MyLinkedList<Integer> list = setupLinkedList();

Iterator<Integer> iteratorCounter = list.iterator();

Iterator<Integer> iteratorMiddle = list.iterator();

Integer mid = null;

int counter = 0;

while (iteratorCounter.hasNext()) {

++counter;

if (counter % 2 == 1) {

mid = iteratorMiddle.next();

}

iteratorCounter.next();

}

assertEquals(list.getRealMidElementForComparing(), mid);

System.out.println("mid == " + mid);

}

}

[tao xiao]

Unfortunately the solution here is incorrect due to underlying
implementation of linkedlist getsize being one for loop and get
element being another for loop, therefore 2 for loops in this
solution.

Hint no getsize required

[Jeff Huang]

Really?
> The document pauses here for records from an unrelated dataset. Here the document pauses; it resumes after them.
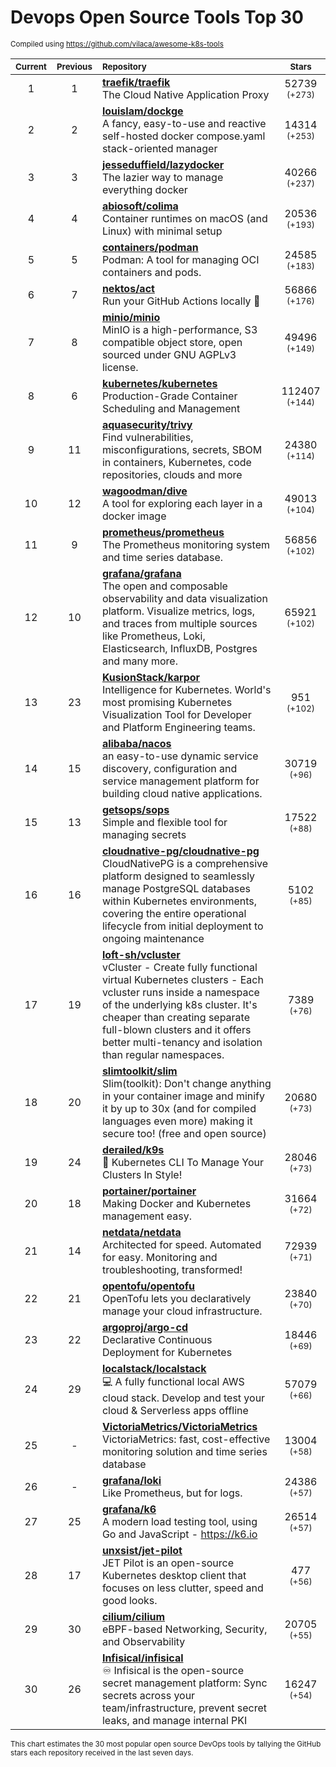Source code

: # Devops Open Source Tools Top 30
<sup>Compiled using https://github.com/vilaca/awesome-k8s-tools</sup>
<div align="center">

|<sub>Current</sub>|<sub>Previous</sub>|<sub>Repository</sub>|<sub>Stars</sub>|
|:---:|:---:|:---|:---:|
|1|1|[**traefik/traefik**](https://github.com/traefik/traefik)<br/>The Cloud Native Application Proxy|52739 <sup>(+273)</sup>|
|2|2|[**louislam/dockge**](https://github.com/louislam/dockge)<br/>A fancy, easy-to-use and reactive self-hosted docker compose.yaml stack-oriented manager|14314 <sup>(+253)</sup>|
|3|3|[**jesseduffield/lazydocker**](https://github.com/jesseduffield/lazydocker)<br/>The lazier way to manage everything docker|40266 <sup>(+237)</sup>|
|4|4|[**abiosoft/colima**](https://github.com/abiosoft/colima)<br/>Container runtimes on macOS (and Linux) with minimal setup|20536 <sup>(+193)</sup>|
|5|5|[**containers/podman**](https://github.com/containers/podman)<br/>Podman: A tool for managing OCI containers and pods.|24585 <sup>(+183)</sup>|
|6|7|[**nektos/act**](https://github.com/nektos/act)<br/>Run your GitHub Actions locally 🚀|56866 <sup>(+176)</sup>|
|7|8|[**minio/minio**](https://github.com/minio/minio)<br/>MinIO is a high-performance, S3 compatible object store, open sourced under GNU AGPLv3 license.|49496 <sup>(+149)</sup>|
|8|6|[**kubernetes/kubernetes**](https://github.com/kubernetes/kubernetes)<br/>Production-Grade Container Scheduling and Management|112407 <sup>(+144)</sup>|
|9|11|[**aquasecurity/trivy**](https://github.com/aquasecurity/trivy)<br/>Find vulnerabilities, misconfigurations, secrets, SBOM in containers, Kubernetes, code repositories, clouds and more|24380 <sup>(+114)</sup>|
|10|12|[**wagoodman/dive**](https://github.com/wagoodman/dive)<br/>A tool for exploring each layer in a docker image|49013 <sup>(+104)</sup>|
|11|9|[**prometheus/prometheus**](https://github.com/prometheus/prometheus)<br/>The Prometheus monitoring system and time series database.|56856 <sup>(+102)</sup>|
|12|10|[**grafana/grafana**](https://github.com/grafana/grafana)<br/>The open and composable observability and data visualization platform. Visualize metrics, logs, and traces from multiple sources like Prometheus, Loki, Elasticsearch, InfluxDB, Postgres and many more. |65921 <sup>(+102)</sup>|
|13|23|[**KusionStack/karpor**](https://github.com/KusionStack/karpor)<br/>Intelligence for Kubernetes. World's most promising Kubernetes Visualization Tool for Developer and Platform Engineering teams. |951 <sup>(+102)</sup>|
|14|15|[**alibaba/nacos**](https://github.com/alibaba/nacos)<br/>an easy-to-use dynamic service discovery, configuration and service management platform for building cloud native applications.|30719 <sup>(+96)</sup>|
|15|13|[**getsops/sops**](https://github.com/getsops/sops)<br/>Simple and flexible tool for managing secrets|17522 <sup>(+88)</sup>|
|16|16|[**cloudnative-pg/cloudnative-pg**](https://github.com/cloudnative-pg/cloudnative-pg)<br/>CloudNativePG is a comprehensive platform designed to seamlessly manage PostgreSQL databases within Kubernetes environments, covering the entire operational lifecycle from initial deployment to ongoing maintenance|5102 <sup>(+85)</sup>|
|17|19|[**loft-sh/vcluster**](https://github.com/loft-sh/vcluster)<br/>vCluster - Create fully functional virtual Kubernetes clusters - Each vcluster runs inside a namespace of the underlying k8s cluster. It's cheaper than creating separate full-blown clusters and it offers better multi-tenancy and isolation than regular namespaces.|7389 <sup>(+76)</sup>|
|18|20|[**slimtoolkit/slim**](https://github.com/slimtoolkit/slim)<br/>Slim(toolkit): Don't change anything in your container image and minify it by up to 30x (and for compiled languages even more) making it secure too! (free and open source)|20680 <sup>(+73)</sup>|
|19|24|[**derailed/k9s**](https://github.com/derailed/k9s)<br/>🐶 Kubernetes CLI To Manage Your Clusters In Style!|28046 <sup>(+73)</sup>|
|20|18|[**portainer/portainer**](https://github.com/portainer/portainer)<br/>Making Docker and Kubernetes management easy.|31664 <sup>(+72)</sup>|
|21|14|[**netdata/netdata**](https://github.com/netdata/netdata)<br/>Architected for speed. Automated for easy. Monitoring and troubleshooting, transformed!|72939 <sup>(+71)</sup>|
|22|21|[**opentofu/opentofu**](https://github.com/opentofu/opentofu)<br/>OpenTofu lets you declaratively manage your cloud infrastructure.|23840 <sup>(+70)</sup>|
|23|22|[**argoproj/argo-cd**](https://github.com/argoproj/argo-cd)<br/>Declarative Continuous Deployment for Kubernetes|18446 <sup>(+69)</sup>|
|24|29|[**localstack/localstack**](https://github.com/localstack/localstack)<br/>💻 A fully functional local AWS cloud stack. Develop and test your cloud & Serverless apps offline|57079 <sup>(+66)</sup>|
|25|-|[**VictoriaMetrics/VictoriaMetrics**](https://github.com/VictoriaMetrics/VictoriaMetrics)<br/>VictoriaMetrics: fast, cost-effective monitoring solution and time series database|13004 <sup>(+58)</sup>|
|26|-|[**grafana/loki**](https://github.com/grafana/loki)<br/>Like Prometheus, but for logs.|24386 <sup>(+57)</sup>|
|27|25|[**grafana/k6**](https://github.com/grafana/k6)<br/>A modern load testing tool, using Go and JavaScript - https://k6.io|26514 <sup>(+57)</sup>|
|28|17|[**unxsist/jet-pilot**](https://github.com/unxsist/jet-pilot)<br/>JET Pilot is an open-source Kubernetes desktop client that focuses on less clutter, speed and good looks.|477 <sup>(+56)</sup>|
|29|30|[**cilium/cilium**](https://github.com/cilium/cilium)<br/>eBPF-based Networking, Security, and Observability|20705 <sup>(+55)</sup>|
|30|26|[**Infisical/infisical**](https://github.com/Infisical/infisical)<br/>♾ Infisical is the open-source secret management platform: Sync secrets across your team/infrastructure, prevent secret leaks, and manage internal PKI|16247 <sup>(+54)</sup>|


</div>

<sub>This chart estimates the 30 most popular open source DevOps tools by tallying the GitHub stars each repository received in the last seven days.</sub>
There is only one loop here.

@Test

public void testLinkedList() {

MyLinkedList<Integer> list = setupLinkedList();

Iterator<Integer> iteratorCounter = list.iterator();

Iterator<Integer> iteratorMiddle = list.iterator();

Integer mid = null;

int counter = 0;

while (iteratorCounter.hasNext()) {

++counter;

if (counter % 2 == 1) {

mid = iteratorMiddle.next();

}

iteratorCounter.next();

}

assertEquals(list.getRealMidElementForComparing(), mid);

System.out.println("mid == " + mid);

}

[Seabook]

int mid = list.getSize() / 2.
list.get(mid);

That easy?

Thanks,
Seabook

[tao xiao]

That's right, I missed ur test case.

Bingo!!

[Seabook]

Cant use my way?

[Seabook]

saw ur comment here:

Unfortunately the solution here is incorrect due to underlying
implementation of linkedlist getsize being one for loop and get
element being another for loop, therefore 2 for loops in this
solution.

Use Key's way, wahaha. That's a stupid question and how picky it is.

[Seabook]

One question here. What if a linkedlist contains even elements. For Example, a linkedlist with 4 elements, which one is gonna be the middle one? 2 and 3, However, your problem description is memory consumption is O(1).

Thanks,
Seabook

[Seabook]

How is your Amazon interview, bro?

[Huanwen Qu]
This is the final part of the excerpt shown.